The love-hate relationship with tobacco, the Bright Leaf, the Sot-Weed, endures.
State workers - and their spouses - in Tennessee will see a $50 a month increase in health insurance if they smoke, according to new regulations set to go into effect at year's end.
A report in today's Tennessean notes the intention is better health and saving money, but the costs of state-sponsored programs to help workers quit are also quite high:
"To help smokers quit before the deadline, the state will offer sharp discounts on prescriptions and over-the-counter products like nicotine gum and patches starting May 1.
Employees will be allowed to take part in six-week smoking cessation seminars on state time. The state held its first stop-smoking seminar Monday — a 6:30 a.m. gathering at one of Nashville's correctional facilities.

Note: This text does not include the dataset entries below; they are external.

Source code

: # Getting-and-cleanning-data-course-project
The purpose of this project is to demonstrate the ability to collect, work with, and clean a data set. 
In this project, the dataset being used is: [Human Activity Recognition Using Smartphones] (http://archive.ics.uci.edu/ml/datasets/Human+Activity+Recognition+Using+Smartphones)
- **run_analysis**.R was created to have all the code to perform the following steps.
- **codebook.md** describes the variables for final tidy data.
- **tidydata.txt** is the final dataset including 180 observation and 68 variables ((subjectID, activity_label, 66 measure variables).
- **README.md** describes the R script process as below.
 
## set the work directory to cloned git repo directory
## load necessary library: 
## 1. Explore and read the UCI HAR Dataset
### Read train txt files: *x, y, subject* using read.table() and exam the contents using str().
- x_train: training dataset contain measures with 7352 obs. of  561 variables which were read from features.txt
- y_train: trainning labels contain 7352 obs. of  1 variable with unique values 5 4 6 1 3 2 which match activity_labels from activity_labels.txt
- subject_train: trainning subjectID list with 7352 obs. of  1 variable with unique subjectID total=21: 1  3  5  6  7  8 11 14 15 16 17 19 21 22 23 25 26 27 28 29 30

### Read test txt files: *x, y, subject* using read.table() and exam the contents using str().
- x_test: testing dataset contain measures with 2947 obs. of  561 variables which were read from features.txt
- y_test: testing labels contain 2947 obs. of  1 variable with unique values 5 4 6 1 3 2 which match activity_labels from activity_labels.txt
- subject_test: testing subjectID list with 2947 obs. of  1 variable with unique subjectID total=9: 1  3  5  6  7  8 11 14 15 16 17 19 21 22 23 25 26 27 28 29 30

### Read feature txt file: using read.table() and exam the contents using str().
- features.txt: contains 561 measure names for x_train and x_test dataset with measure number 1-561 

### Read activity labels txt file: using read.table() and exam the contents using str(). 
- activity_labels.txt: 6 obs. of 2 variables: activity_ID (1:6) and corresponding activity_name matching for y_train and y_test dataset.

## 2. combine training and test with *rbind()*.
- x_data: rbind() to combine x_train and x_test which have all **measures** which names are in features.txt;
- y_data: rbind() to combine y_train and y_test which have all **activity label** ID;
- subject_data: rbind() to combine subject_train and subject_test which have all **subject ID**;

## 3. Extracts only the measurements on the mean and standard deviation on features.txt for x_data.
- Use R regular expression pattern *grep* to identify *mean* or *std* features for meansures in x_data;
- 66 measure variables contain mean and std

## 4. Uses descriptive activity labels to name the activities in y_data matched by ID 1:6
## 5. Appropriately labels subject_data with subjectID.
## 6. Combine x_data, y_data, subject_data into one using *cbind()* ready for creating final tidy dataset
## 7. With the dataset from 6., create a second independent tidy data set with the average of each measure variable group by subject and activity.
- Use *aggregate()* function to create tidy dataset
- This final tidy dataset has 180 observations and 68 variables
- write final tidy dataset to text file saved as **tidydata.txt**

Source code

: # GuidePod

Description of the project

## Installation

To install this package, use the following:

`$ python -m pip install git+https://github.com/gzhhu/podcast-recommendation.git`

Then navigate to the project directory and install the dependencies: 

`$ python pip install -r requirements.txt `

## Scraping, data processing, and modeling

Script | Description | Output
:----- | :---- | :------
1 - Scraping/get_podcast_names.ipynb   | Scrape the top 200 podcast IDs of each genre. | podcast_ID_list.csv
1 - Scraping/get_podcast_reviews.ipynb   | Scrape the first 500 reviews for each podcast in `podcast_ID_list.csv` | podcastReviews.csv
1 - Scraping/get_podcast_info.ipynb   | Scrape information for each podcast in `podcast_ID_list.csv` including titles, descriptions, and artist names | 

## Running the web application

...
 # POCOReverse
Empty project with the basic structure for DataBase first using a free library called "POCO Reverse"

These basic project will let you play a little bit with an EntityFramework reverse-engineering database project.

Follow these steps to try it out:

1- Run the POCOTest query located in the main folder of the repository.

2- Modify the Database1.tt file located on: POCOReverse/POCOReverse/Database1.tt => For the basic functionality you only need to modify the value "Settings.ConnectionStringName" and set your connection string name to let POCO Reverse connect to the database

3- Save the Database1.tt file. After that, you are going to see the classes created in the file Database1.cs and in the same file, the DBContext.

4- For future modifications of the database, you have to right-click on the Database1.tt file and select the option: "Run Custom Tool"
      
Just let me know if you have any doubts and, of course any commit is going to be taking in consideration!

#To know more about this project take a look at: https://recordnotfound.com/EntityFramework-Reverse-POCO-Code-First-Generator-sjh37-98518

Similar seminars will be held in every county and at every agency, with online stop-smoking "webinars"
It's not yet known how much it will cost the state to help its workers and retirees kick the habit, but Haile estimated it could cost several hundred thousand dollars.These workers - one of the few groups in Tennessee allowed to operate under a union - will also be subject to random testing to check on whether or not they are smoking.
Meanwhile, a report earlier this month quotes Vanderbilt economist Kip Viscusi, who has worked as a "litigation expert" for the tobacco industry, and he says the costs of smoking actually saves the nation money and that those who don't smoke impact insurance rates because they live longer:
"However, smokers die some 10 years earlier than nonsmokers, according to the CDC, and those premature deaths provide a savings to Medicare, Social Security, private pensions and other programs.
Vanderbilt University economist Kip Viscusi studied the net costs of smoking-related spending and savings and found that for every pack of cigarettes smoked, the country reaps a net cost savings of 32 cents.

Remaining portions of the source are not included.